The choice between CPU and GPU backends is performed by specifying ccl_stream_type value at the moment when ccl stream object is created:

For GPU backend you should specify ccl_stream_sycl as the first argument.
For collective operations, which operate on SYCL* stream, C version of oneCCL API expects communication buffers to be sycl::buffer* objects cast to void*.

The example below demonstrates these concepts.

Example¶

Consider simple allreduce example for GPU.

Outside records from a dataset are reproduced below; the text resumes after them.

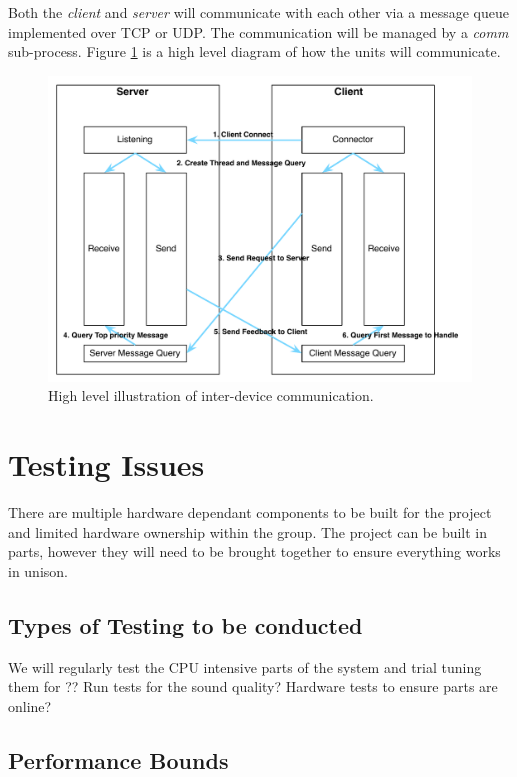 \documentclass[11pt,a4paper,titlepage]{report}
\begin{document}
Both the \textit{client} and \textit{server} will communicate with each other via a message queue implemented over TCP or UDP. The communication will be managed by a \textit{comm} sub-process. Figure \ref{fig:comm} is a high level diagram of how the units will communicate.

\begin{figure}
\centering
\includegraphics[width=1.0\textwidth]{graphs/comm.pdf}
\caption{High level illustration of inter-device communication.}
\label{fig:comm}
\end{figure}


\section{Testing Issues}

There are multiple hardware dependant components to be built for the project and limited hardware ownership within the group. The project can be built in parts, however they will need to be brought together to ensure everything works in unison. 

\subsection{Types of Testing to be conducted}

{\color{red} 

We will regularly test the CPU intensive parts of the system and trial tuning them for ?? Run tests for the sound quality? Hardware tests to ensure parts are online?

}


\subsection{Performance Bounds}
\end{document}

Create GPU ccl stream object:

C version of oneCCL API:
ccl_stream_create(ccl_stream_sycl, &q, &stream);
C++ version of oneCCL API:
ccl::stream_t stream = ccl::environment::instance().create_stream(cc::stream_type::sycl, &q);
q is an object of type sycl::queue.

To illustrate the ccl_allreduce execution, initialize sendbuf (in real scenario it is provided by application):

auto host_acc_sbuf = sendbuf.get_access<mode::write>();
for (i = 0; i < COUNT; i++) {
    host_acc_sbuf[i] = rank;
}

For demonstration purposes only, modify the sendbuf on the GPU side:

q.submit([&](cl::sycl::handler& cgh) {
    auto dev_acc_sbuf = sendbuf.get_access<mode::write>(cgh);
    cgh.parallel_for<class allreduce_test_sbuf_modify>(range<1>{COUNT}, [=](item<1> id) {
        dev_acc_sbuf[id] += 1;
    });
});

ccl_allreduce invocation performs reduction of values from all processes and then distributes the result to all processes. In this case, the result is an array with the size equal to the number of processes (\(p\)), where all elements are equal to the sum of arithmetical progression:

\[p \cdot (p - 1) / 2\]

C version of oneCCL API:

ccl_allreduce(&sendbuf,
            &recvbuf,
            COUNT,
            ccl_dtype_int,
            ccl_reduction_sum,
            NULL, /* attr */
            NULL, /* comm */
            stream,
            &request);
ccl_wait(request);

C++ version of oneCCL API:

comm.allreduce(sendbuf,
            recvbuf,
            COUNT,
            ccl::reduction::sum,
            nullptr, /* attr */
            stream)->wait();

Check the correctness of ccl_allreduce on the GPU:

q.submit([&](handler& cgh) {
    auto dev_acc_rbuf = recvbuf.get_access<mode::write>(cgh);
    cgh.parallel_for<class allreduce_test_rbuf_check>(range<1>{COUNT}, [=](item<1> id) {
        if (dev_acc_rbuf[id] != size*(size+1)/2) {
        dev_acc_rbuf[id] = -1;
        }
    });
});

if (rank == COLL_ROOT) {
    auto host_acc_rbuf_new = recvbuf.get_access<mode::read>();
    for (i = 0; i < COUNT; i++) {
        if (host_acc_rbuf_new[i] == -1) {
            cout << "FAILED" << endl;
            break;
        }
    }
    if (i == COUNT) {
        cout<<"PASSED"<<endl;
    }
}

Note

When using C version of oneCCL API, it is required to explicitly free the created GPU ccl stream object:

ccl_stream_free(stream);

For C++ version of oneCCL API this will be performed implicitly.